It's the little things that mean the most.....

When I pray for these children my prayer is for them to have kind, loving hearts....this is our life...our journey...our Hardy Hearts....

Friday, August 31, 2012

Tight

The day Jeremy got the "M" was seriously one of the happiest days of his life. He can tell you the details of this day like I can tell you the birth stories of my children. It was a dream come true....an accomplishment....something he had always wanted. And if he said it once he said it a thousand times...I will never get rid of this car. I love it that much. He has four beautiful children and yet a picture of this car is his iPhone screen saver.  He has always been like that with his cars...but with this one is was much more.
but things are tight....and will be getting tighter and so Jeremy made the heartbreaking decision to sell  the "M"....right now there is just no other way.
I watched him clean this car for two days....and every time I cried.
 Cleaning this car inside and out...one last time...was his way of saying good bye.....and I know it's just a car...but I am telling you it was heartbreaking...

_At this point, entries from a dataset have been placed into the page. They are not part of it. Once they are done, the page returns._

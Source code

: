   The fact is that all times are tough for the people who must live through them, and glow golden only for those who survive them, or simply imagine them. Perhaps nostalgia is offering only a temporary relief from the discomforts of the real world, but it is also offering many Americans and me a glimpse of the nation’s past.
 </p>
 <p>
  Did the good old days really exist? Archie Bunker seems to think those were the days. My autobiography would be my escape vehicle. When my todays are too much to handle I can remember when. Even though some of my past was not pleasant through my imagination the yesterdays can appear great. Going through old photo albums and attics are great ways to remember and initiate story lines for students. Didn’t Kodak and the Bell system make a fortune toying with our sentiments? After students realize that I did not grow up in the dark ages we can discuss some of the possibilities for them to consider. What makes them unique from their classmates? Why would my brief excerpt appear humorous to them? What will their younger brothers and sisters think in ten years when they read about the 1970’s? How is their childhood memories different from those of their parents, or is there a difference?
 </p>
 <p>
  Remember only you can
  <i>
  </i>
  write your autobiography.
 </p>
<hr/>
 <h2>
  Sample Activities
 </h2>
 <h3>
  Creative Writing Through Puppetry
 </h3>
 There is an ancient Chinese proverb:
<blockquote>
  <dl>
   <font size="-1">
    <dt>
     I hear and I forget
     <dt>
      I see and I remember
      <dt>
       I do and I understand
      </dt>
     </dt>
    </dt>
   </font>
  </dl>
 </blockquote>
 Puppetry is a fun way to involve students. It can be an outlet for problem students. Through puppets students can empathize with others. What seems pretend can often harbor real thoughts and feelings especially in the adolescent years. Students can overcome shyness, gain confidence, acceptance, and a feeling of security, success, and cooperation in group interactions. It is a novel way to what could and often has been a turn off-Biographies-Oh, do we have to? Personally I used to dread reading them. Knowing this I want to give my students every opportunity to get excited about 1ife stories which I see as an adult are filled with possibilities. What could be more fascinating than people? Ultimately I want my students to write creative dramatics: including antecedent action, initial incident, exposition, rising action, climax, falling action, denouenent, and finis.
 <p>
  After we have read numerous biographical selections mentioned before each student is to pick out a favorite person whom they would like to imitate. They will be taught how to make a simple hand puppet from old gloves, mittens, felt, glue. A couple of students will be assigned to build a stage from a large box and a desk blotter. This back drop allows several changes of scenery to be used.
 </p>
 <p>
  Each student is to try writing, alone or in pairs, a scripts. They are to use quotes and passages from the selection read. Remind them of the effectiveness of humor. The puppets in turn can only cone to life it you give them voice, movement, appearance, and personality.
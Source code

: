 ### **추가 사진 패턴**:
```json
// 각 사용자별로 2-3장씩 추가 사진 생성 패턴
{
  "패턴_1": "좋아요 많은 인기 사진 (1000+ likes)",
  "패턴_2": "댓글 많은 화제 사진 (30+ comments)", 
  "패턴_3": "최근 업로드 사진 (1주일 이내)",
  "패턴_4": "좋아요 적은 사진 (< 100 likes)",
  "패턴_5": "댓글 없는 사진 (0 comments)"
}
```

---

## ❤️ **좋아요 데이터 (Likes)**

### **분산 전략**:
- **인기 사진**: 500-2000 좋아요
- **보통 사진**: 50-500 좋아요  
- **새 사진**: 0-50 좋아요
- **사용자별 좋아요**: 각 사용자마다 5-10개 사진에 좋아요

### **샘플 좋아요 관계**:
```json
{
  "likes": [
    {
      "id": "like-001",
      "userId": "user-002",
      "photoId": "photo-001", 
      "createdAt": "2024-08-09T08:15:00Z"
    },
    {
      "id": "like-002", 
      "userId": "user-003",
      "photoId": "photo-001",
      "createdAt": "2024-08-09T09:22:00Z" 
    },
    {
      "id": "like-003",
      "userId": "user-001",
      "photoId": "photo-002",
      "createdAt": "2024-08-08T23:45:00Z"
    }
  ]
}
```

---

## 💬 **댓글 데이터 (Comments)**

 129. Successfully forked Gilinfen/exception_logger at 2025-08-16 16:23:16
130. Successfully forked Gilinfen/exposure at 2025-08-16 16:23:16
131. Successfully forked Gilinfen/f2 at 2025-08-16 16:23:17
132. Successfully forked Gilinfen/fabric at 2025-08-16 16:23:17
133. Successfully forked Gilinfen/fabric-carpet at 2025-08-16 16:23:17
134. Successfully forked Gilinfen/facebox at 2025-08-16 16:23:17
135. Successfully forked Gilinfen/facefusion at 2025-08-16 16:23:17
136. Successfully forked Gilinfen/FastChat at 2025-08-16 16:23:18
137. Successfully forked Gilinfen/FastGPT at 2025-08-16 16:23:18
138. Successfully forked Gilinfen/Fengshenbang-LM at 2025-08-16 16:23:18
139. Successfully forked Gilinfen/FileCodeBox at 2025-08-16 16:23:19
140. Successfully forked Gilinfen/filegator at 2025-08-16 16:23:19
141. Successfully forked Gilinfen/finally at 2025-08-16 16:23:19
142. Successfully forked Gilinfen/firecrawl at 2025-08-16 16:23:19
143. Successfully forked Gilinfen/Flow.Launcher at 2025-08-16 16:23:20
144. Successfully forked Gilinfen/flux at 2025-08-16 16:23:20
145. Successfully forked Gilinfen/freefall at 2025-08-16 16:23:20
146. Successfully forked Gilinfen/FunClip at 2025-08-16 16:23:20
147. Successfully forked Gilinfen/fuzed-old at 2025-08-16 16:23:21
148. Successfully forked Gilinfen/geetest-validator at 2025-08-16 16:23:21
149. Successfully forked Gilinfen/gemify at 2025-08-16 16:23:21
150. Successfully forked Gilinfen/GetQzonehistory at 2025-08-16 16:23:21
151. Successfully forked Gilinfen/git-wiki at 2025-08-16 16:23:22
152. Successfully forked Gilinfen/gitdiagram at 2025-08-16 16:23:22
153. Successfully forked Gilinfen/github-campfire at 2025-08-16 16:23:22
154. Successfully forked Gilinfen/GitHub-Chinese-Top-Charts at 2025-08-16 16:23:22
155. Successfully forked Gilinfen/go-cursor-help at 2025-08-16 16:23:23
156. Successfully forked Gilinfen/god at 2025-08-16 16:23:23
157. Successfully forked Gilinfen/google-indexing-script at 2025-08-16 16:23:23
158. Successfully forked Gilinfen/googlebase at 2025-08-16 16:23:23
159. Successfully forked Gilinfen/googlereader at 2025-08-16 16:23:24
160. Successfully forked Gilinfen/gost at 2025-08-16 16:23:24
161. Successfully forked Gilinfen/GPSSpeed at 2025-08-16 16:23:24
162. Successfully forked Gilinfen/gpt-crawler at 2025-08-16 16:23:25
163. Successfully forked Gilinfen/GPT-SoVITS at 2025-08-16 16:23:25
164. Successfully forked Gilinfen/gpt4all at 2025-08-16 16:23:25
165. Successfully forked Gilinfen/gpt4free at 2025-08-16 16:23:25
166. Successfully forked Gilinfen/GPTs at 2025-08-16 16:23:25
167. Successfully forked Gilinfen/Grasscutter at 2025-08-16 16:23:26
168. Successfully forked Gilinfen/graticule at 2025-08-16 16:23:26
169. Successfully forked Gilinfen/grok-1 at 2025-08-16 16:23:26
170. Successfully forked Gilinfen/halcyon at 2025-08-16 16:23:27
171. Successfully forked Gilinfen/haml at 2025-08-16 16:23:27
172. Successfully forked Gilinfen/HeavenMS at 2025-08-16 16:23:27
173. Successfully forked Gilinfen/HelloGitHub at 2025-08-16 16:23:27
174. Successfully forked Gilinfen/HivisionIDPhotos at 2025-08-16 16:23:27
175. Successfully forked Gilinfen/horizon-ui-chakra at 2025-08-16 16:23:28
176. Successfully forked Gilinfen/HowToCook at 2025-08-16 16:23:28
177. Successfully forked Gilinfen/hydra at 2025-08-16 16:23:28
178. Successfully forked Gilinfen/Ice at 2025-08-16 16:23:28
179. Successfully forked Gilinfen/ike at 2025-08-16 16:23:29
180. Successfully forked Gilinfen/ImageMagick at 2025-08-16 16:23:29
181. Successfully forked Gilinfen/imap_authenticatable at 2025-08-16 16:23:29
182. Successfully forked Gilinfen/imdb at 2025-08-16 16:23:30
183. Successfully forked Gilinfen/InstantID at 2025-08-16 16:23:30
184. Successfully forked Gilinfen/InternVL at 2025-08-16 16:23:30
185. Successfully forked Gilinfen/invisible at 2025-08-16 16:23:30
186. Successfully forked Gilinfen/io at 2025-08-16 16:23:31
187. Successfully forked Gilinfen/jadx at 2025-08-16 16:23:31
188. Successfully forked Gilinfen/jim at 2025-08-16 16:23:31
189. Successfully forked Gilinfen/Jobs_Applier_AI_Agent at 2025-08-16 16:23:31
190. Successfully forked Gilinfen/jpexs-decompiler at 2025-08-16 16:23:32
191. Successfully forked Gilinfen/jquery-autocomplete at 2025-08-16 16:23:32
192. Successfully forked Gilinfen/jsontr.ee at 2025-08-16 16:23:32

 He said the last thing  to do before he turned it over to the new owner was peel his Iron Man sticker off.....
The M sold in 4 hours and was gone in the blink of an eye.....
 and now we own a used Prius...a cheaper car...with great gas milage......and his screen saver is now someones else's car.....
 I am proud of him....of us...we are putting the family first...and doing what we can keep up even when it's tight. It's all these little struggles that make you stronger...pull you together...so you know love and feel love and can hopefully get through the big ones when they come.
But as long as the sun is rising over the Hardy house and 6 heartbeats still beat within it...life is good.
Things may be tight...but then again....so are we.

Thursday, August 30, 2012

Epilepsy Charity Home

Since Braden has Epilepsy and we love him like our own...it made perfect sense to support the Epilepsy Foundation of Kentucky for the Norton Commons Charity of Homes Event. Today we were on Wave 3 listens promoting the event. Doing good work in the world just feels so good. We all have our struggles...our good days and bad....but there is always time to help others....
 The house is beautiful and it's coming right along! I hope we raise a lot of money for the foundation!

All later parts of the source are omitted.